Data records:
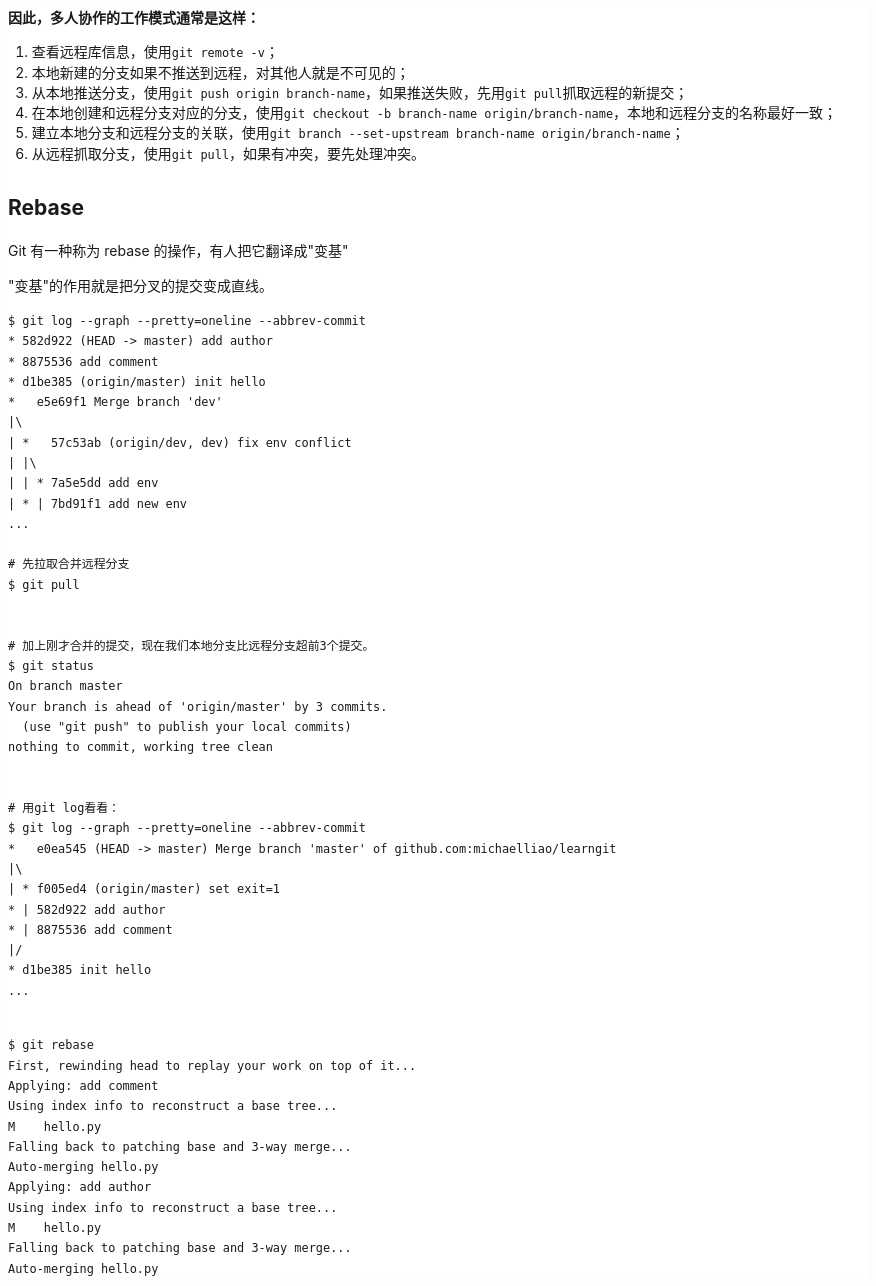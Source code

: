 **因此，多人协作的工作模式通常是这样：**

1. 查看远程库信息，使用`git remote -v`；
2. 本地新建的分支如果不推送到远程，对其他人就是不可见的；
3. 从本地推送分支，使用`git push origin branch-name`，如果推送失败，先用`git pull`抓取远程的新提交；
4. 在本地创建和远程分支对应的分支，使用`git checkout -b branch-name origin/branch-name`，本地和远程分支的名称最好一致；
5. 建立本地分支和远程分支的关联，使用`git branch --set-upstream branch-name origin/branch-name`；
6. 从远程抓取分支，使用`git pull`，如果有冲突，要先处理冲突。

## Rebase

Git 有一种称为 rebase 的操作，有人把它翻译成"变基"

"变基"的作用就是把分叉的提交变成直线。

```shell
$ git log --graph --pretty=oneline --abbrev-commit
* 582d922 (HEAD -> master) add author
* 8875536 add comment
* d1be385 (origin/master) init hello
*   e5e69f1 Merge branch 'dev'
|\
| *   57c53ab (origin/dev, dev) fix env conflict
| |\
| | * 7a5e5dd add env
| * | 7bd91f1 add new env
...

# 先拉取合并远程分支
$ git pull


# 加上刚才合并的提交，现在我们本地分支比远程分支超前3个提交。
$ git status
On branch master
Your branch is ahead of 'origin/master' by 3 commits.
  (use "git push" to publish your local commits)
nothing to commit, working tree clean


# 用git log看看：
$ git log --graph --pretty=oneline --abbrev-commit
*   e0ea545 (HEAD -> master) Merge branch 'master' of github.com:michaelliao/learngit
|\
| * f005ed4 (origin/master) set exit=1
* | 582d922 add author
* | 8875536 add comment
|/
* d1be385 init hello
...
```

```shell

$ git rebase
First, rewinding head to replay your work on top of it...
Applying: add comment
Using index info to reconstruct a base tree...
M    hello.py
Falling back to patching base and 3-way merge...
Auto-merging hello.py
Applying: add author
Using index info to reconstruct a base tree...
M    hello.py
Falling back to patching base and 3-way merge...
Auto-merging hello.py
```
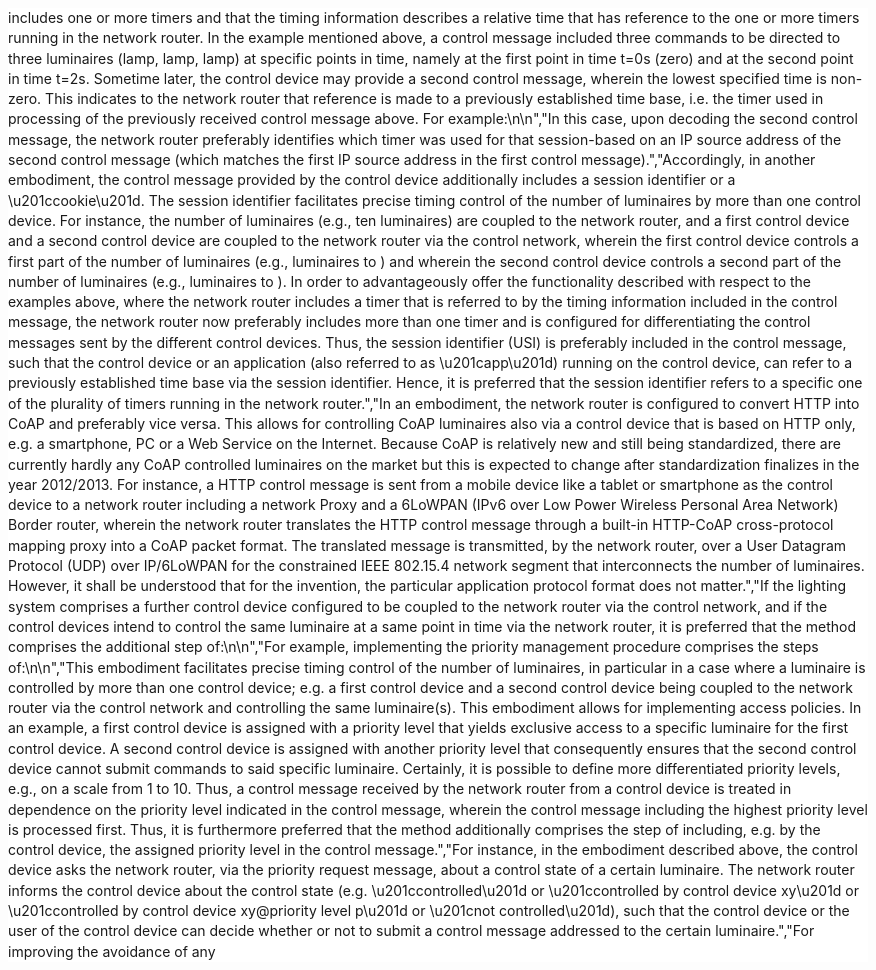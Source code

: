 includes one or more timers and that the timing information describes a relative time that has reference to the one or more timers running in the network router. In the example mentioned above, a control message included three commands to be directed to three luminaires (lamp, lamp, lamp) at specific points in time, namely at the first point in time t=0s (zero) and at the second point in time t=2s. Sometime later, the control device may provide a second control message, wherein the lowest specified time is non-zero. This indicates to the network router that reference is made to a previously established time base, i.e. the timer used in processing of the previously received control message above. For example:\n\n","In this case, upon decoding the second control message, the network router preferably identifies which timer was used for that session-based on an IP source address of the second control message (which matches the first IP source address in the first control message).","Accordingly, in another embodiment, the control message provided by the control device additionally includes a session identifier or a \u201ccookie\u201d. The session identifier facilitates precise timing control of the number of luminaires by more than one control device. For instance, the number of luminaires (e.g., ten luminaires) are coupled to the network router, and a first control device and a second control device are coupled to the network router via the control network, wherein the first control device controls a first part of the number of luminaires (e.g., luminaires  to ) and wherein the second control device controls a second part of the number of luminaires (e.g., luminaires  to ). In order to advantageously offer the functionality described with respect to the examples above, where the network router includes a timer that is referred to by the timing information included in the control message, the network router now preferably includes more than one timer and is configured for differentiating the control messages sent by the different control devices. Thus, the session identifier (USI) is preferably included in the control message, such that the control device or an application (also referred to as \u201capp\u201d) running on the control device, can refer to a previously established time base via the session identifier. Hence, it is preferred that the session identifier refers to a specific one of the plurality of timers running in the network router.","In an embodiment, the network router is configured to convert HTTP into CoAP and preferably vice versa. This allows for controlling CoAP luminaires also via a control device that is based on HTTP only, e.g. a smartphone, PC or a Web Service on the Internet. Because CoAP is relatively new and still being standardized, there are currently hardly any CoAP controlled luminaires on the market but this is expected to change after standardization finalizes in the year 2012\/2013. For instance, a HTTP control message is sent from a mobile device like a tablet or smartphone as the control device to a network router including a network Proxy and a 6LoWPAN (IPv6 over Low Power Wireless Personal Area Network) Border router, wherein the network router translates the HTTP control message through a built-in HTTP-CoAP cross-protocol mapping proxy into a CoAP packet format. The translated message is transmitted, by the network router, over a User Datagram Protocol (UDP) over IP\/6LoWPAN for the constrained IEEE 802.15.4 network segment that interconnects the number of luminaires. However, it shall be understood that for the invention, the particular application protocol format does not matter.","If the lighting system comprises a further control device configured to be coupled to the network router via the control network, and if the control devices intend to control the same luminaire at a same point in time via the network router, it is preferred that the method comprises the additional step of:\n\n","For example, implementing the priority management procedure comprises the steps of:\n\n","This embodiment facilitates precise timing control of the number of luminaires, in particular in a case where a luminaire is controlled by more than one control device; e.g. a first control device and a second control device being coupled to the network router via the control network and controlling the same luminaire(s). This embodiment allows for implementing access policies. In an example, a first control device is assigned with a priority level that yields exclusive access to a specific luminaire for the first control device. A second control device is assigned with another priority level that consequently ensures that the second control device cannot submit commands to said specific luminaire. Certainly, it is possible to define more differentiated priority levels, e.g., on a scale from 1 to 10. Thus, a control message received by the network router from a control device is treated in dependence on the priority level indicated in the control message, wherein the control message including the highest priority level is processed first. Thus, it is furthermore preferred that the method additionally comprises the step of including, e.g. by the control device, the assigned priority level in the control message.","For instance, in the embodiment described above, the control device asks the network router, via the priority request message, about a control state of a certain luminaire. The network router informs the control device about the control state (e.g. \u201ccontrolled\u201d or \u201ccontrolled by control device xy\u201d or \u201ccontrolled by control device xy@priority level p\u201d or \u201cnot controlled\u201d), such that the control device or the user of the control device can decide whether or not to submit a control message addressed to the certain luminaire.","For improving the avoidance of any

EXERCISE GOAL
All that is wanted is the number of lines in the records that include the string "init".

WRITTEN SOLUTION
2